→ EXERCISE INSTRUCTIONS: Pick out each line with the word "Upper" from the material that follows.

→ STUDY MATERIAL:
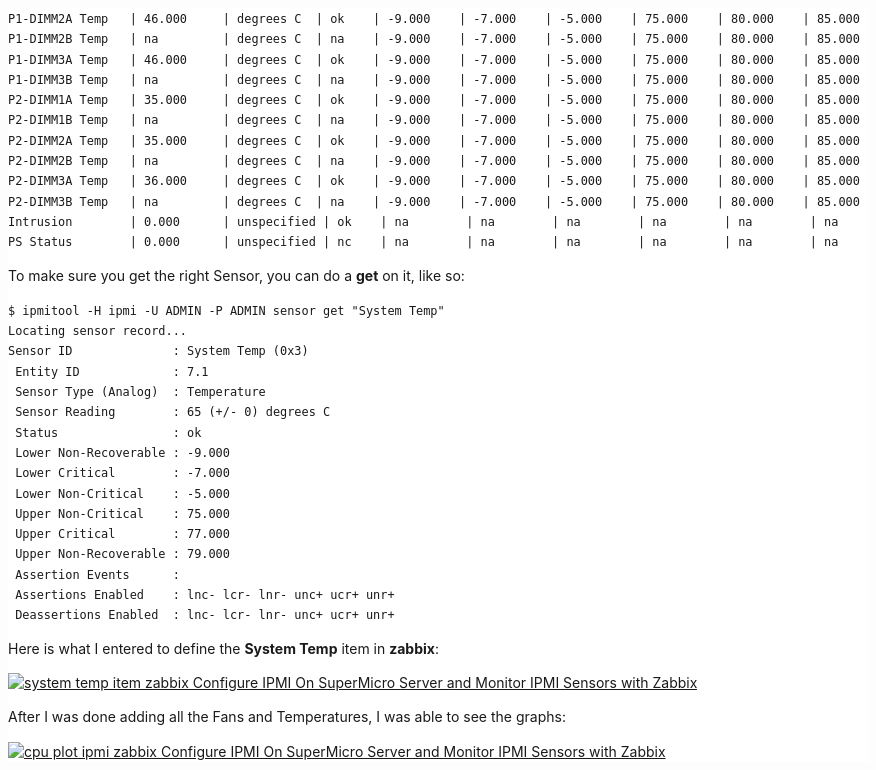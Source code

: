     P1-DIMM2A Temp   | 46.000     | degrees C  | ok    | -9.000    | -7.000    | -5.000    | 75.000    | 80.000    | 85.000    
    P1-DIMM2B Temp   | na         | degrees C  | na    | -9.000    | -7.000    | -5.000    | 75.000    | 80.000    | 85.000    
    P1-DIMM3A Temp   | 46.000     | degrees C  | ok    | -9.000    | -7.000    | -5.000    | 75.000    | 80.000    | 85.000    
    P1-DIMM3B Temp   | na         | degrees C  | na    | -9.000    | -7.000    | -5.000    | 75.000    | 80.000    | 85.000    
    P2-DIMM1A Temp   | 35.000     | degrees C  | ok    | -9.000    | -7.000    | -5.000    | 75.000    | 80.000    | 85.000    
    P2-DIMM1B Temp   | na         | degrees C  | na    | -9.000    | -7.000    | -5.000    | 75.000    | 80.000    | 85.000    
    P2-DIMM2A Temp   | 35.000     | degrees C  | ok    | -9.000    | -7.000    | -5.000    | 75.000    | 80.000    | 85.000    
    P2-DIMM2B Temp   | na         | degrees C  | na    | -9.000    | -7.000    | -5.000    | 75.000    | 80.000    | 85.000    
    P2-DIMM3A Temp   | 36.000     | degrees C  | ok    | -9.000    | -7.000    | -5.000    | 75.000    | 80.000    | 85.000    
    P2-DIMM3B Temp   | na         | degrees C  | na    | -9.000    | -7.000    | -5.000    | 75.000    | 80.000    | 85.000    
    Intrusion        | 0.000      | unspecified | ok    | na        | na        | na        | na        | na        | na        
    PS Status        | 0.000      | unspecified | nc    | na        | na        | na        | na        | na        | na   
    

To make sure you get the right Sensor, you can do a **get** on it, like so:

    $ ipmitool -H ipmi -U ADMIN -P ADMIN sensor get "System Temp"
    Locating sensor record...
    Sensor ID              : System Temp (0x3)
     Entity ID             : 7.1
     Sensor Type (Analog)  : Temperature
     Sensor Reading        : 65 (+/- 0) degrees C
     Status                : ok
     Lower Non-Recoverable : -9.000
     Lower Critical        : -7.000
     Lower Non-Critical    : -5.000
     Upper Non-Critical    : 75.000
     Upper Critical        : 77.000
     Upper Non-Recoverable : 79.000
     Assertion Events      : 
     Assertions Enabled    : lnc- lcr- lnr- unc+ ucr+ unr+ 
     Deassertions Enabled  : lnc- lcr- lnr- unc+ ucr+ unr+ 
    

Here is what I entered to define the **System Temp** item in **zabbix**:

<a href="http://virtuallyhyper.com/wp-content/uploads/2013/12/system-temp-item-zabbix.png" onclick="javascript:_gaq.push(['_trackEvent','outbound-article','http://virtuallyhyper.com/wp-content/uploads/2013/12/system-temp-item-zabbix.png']);"><img src="http://virtuallyhyper.com/wp-content/uploads/2013/12/system-temp-item-zabbix.png" alt="system temp item zabbix Configure IPMI On SuperMicro Server and Monitor IPMI Sensors with Zabbix" width="483" height="166" class="alignnone size-full wp-image-9888" title="Configure IPMI On SuperMicro Server and Monitor IPMI Sensors with Zabbix" /></a>

After I was done adding all the Fans and Temperatures, I was able to see the graphs:

<a href="http://virtuallyhyper.com/wp-content/uploads/2013/12/cpu-plot-ipmi-zabbix.png" onclick="javascript:_gaq.push(['_trackEvent','outbound-article','http://virtuallyhyper.com/wp-content/uploads/2013/12/cpu-plot-ipmi-zabbix.png']);"><img src="http://virtuallyhyper.com/wp-content/uploads/2013/12/cpu-plot-ipmi-zabbix.png" alt="cpu plot ipmi zabbix Configure IPMI On SuperMicro Server and Monitor IPMI Sensors with Zabbix" width="887" height="450" class="alignnone size-full wp-image-9889" title="Configure IPMI On SuperMicro Server and Monitor IPMI Sensors with Zabbix" /></a>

→ WRITTEN SOLUTION:
     Upper Non-Critical    : 75.000
     Upper Critical        : 77.000
     Upper Non-Recoverable : 79.000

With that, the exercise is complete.